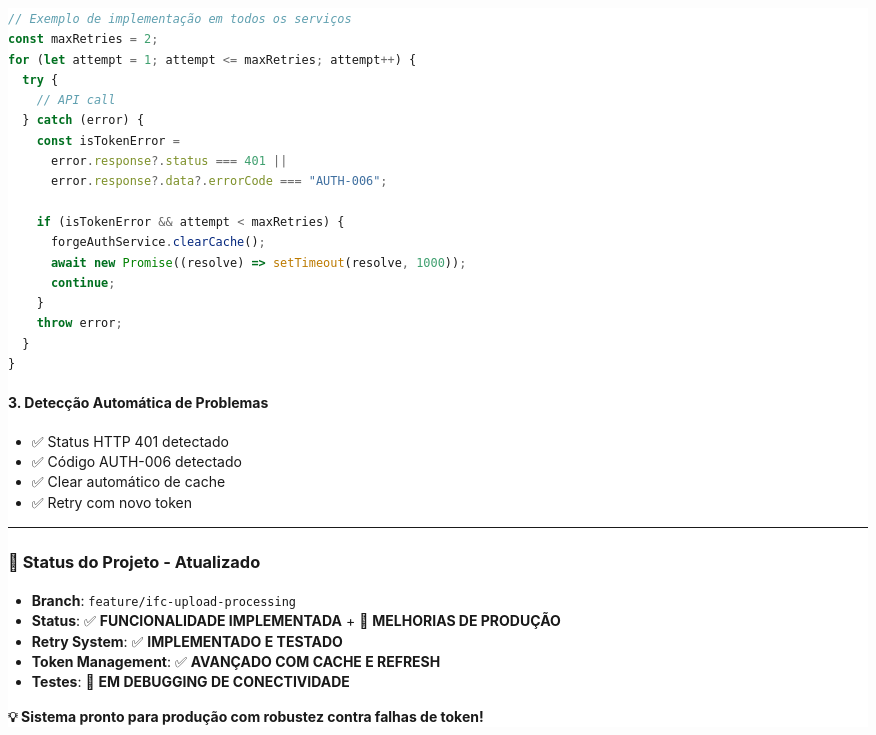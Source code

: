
 ```typescript
// Exemplo de implementação em todos os serviços
const maxRetries = 2;
for (let attempt = 1; attempt <= maxRetries; attempt++) {
  try {
    // API call
  } catch (error) {
    const isTokenError =
      error.response?.status === 401 ||
      error.response?.data?.errorCode === "AUTH-006";

    if (isTokenError && attempt < maxRetries) {
      forgeAuthService.clearCache();
      await new Promise((resolve) => setTimeout(resolve, 1000));
      continue;
    }
    throw error;
  }
}
```

#### **3. Detecção Automática de Problemas**

- ✅ Status HTTP 401 detectado
- ✅ Código AUTH-006 detectado
- ✅ Clear automático de cache
- ✅ Retry com novo token

---

### 📍 **Status do Projeto - Atualizado**

- **Branch**: `feature/ifc-upload-processing`
- **Status**: ✅ **FUNCIONALIDADE IMPLEMENTADA** + 🔧 **MELHORIAS DE PRODUÇÃO**
- **Retry System**: ✅ **IMPLEMENTADO E TESTADO**
- **Token Management**: ✅ **AVANÇADO COM CACHE E REFRESH**
- **Testes**: 🔄 **EM DEBUGGING DE CONECTIVIDADE**

**💡 Sistema pronto para produção com robustez contra falhas de token!**
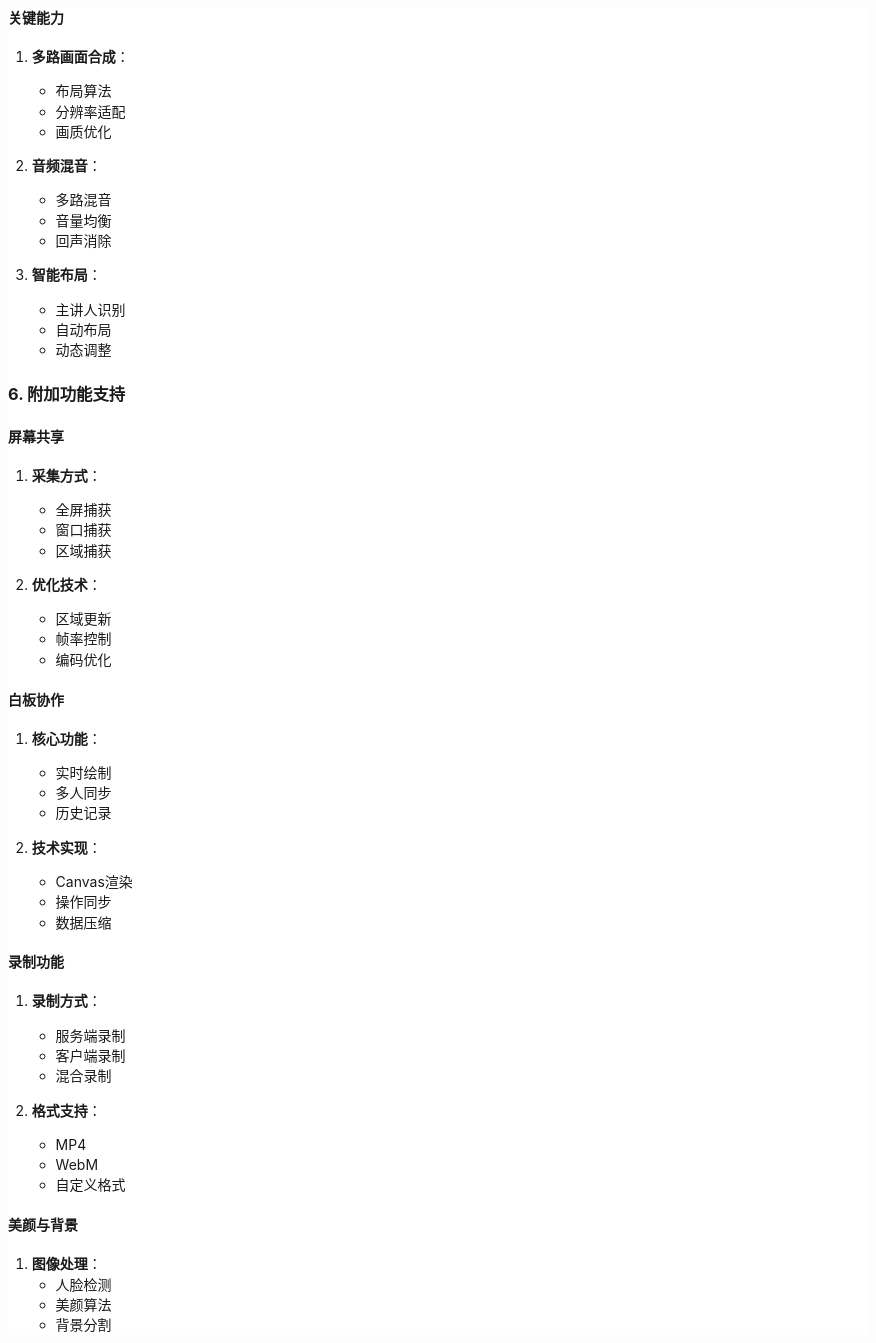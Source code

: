 #### 关键能力
1. **多路画面合成**：
   - 布局算法
   - 分辨率适配
   - 画质优化

2. **音频混音**：
   - 多路混音
   - 音量均衡
   - 回声消除

3. **智能布局**：
   - 主讲人识别
   - 自动布局
   - 动态调整

### 6. 附加功能支持

#### 屏幕共享
1. **采集方式**：
   - 全屏捕获
   - 窗口捕获
   - 区域捕获

2. **优化技术**：
   - 区域更新
   - 帧率控制
   - 编码优化

#### 白板协作
1. **核心功能**：
   - 实时绘制
   - 多人同步
   - 历史记录

2. **技术实现**：
   - Canvas渲染
   - 操作同步
   - 数据压缩

#### 录制功能
1. **录制方式**：
   - 服务端录制
   - 客户端录制
   - 混合录制

2. **格式支持**：
   - MP4
   - WebM
   - 自定义格式

#### 美颜与背景
1. **图像处理**：
   - 人脸检测
   - 美颜算法
   - 背景分割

────

- [Work task]
Please output the listing above exactly from its first line through the line with "- **Token Management**: ✅", both included, and nothing beyond that line. Omit pictures.

- [Reply]
Source code

:
 ```typescript
// Exemplo de implementação em todos os serviços
const maxRetries = 2;
for (let attempt = 1; attempt <= maxRetries; attempt++) {
  try {
    // API call
  } catch (error) {
    const isTokenError =
      error.response?.status === 401 ||
      error.response?.data?.errorCode === "AUTH-006";

    if (isTokenError && attempt < maxRetries) {
      forgeAuthService.clearCache();
      await new Promise((resolve) => setTimeout(resolve, 1000));
      continue;
    }
    throw error;
  }
}
```

#### **3. Detecção Automática de Problemas**

- ✅ Status HTTP 401 detectado
- ✅ Código AUTH-006 detectado
- ✅ Clear automático de cache
- ✅ Retry com novo token

---

### 📍 **Status do Projeto - Atualizado**

- **Branch**: `feature/ifc-upload-processing`
- **Status**: ✅ **FUNCIONALIDADE IMPLEMENTADA** + 🔧 **MELHORIAS DE PRODUÇÃO**
- **Retry System**: ✅ **IMPLEMENTADO E TESTADO**
- **Token Management**: ✅ **AVANÇADO COM CACHE E REFRESH**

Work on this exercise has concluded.